All my work is a way to express my feelings‑about love, justice, madness, desires. I lived for eighteen years under a dictatorship. I know these things.
People ask how I can work all the time in darkness, from morning till late at night on the stage of the opera house, no light, no outside world. But this is my joy. As a child I played on the stage, hammering nails, while my father did his work as a technician. Now it's the same, it’s play!

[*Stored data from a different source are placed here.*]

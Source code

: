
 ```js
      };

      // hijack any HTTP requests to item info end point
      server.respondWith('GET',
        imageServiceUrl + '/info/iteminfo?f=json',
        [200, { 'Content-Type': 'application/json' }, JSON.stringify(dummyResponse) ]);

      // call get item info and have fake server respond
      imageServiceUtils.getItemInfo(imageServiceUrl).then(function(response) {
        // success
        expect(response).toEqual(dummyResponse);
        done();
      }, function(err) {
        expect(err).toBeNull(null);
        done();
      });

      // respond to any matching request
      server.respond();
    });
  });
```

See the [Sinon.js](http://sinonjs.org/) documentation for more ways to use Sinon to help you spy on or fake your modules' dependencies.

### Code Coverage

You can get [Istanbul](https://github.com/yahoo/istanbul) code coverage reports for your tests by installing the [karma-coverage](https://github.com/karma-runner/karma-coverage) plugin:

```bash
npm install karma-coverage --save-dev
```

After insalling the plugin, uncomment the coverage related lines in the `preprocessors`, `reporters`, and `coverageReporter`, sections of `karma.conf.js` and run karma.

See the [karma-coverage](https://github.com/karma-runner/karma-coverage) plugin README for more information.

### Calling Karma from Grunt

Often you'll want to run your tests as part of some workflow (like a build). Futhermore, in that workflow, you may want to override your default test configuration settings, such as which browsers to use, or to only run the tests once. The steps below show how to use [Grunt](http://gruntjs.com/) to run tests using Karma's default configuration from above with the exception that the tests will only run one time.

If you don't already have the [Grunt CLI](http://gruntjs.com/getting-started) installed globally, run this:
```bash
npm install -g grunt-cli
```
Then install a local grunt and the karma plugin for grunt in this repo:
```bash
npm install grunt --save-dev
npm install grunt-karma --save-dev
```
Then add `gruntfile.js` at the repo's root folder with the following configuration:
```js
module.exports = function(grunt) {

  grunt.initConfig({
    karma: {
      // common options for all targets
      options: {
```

I have a lot of pain inside. I have two lives: in my public life I am a happy man; when I am alone I am a sad person. Theatre gives me the possibilities to speak about these feelings.”
SECOND INTERVAL
Where is opera going?
A talk by Laurence Slater
If people take against opera, it won’t flourish. It has to have its patrons, but it also has to be accessible to all, not just the cognoscenti: otherwise it has no future. Opera always illuminates something else: a myth, a Shakespeare play, a Greek drama, a moment in history. I would never say that opera is vital for life—clearly it isn’t!—yet it is a wonderful source of entertainment and it can be intensely moving. But not always. In the 1960s and ‘70s opera was in a state of confusion. New operas became—like the ‘plink plonk’ of much post‑war music—impossible to understand. Audiences ran for shelter to the familiar, the Verdi, the Puccini. For many, the new was regarded with horror, or apprehension. The form was pushed to its limits by, among others, Stockhausen’s Donnerstag (aus Licht), first seen at La Scala in 1981, and Birtwistle’s 1986 The Mask of Orpheus, which included a fusion of electronic synthesis in Act II that stunned audiences into a depressed silence. (His Minotaur is far more accessible.) The minimalist composers of the 1980s, people like Philip Glass and John Adams, were instrumental in enabling modern opera to absorb fresh ideas that would open it up to a wider audience. Over the last two decades there has probably been a levelling out; opera is, once again, melodic. That’s not the only change that has occurred but that is where opera’s future lies. Over these four hundred years our sound world has expanded. Wagner changed the way key structures work. Puccini had more notes to play with than Mozart. Stockhausen exploded the form. And now, as the age of minimalism passes, lyricism lives on, in a new, sometimes challenging, form. We have a living example of that in Thomas Adès, who has developed a style of modernism that is bringing people to the opera houses in droves. Music is always changing, as is our receptivity to it. Where is opera going? Into the future.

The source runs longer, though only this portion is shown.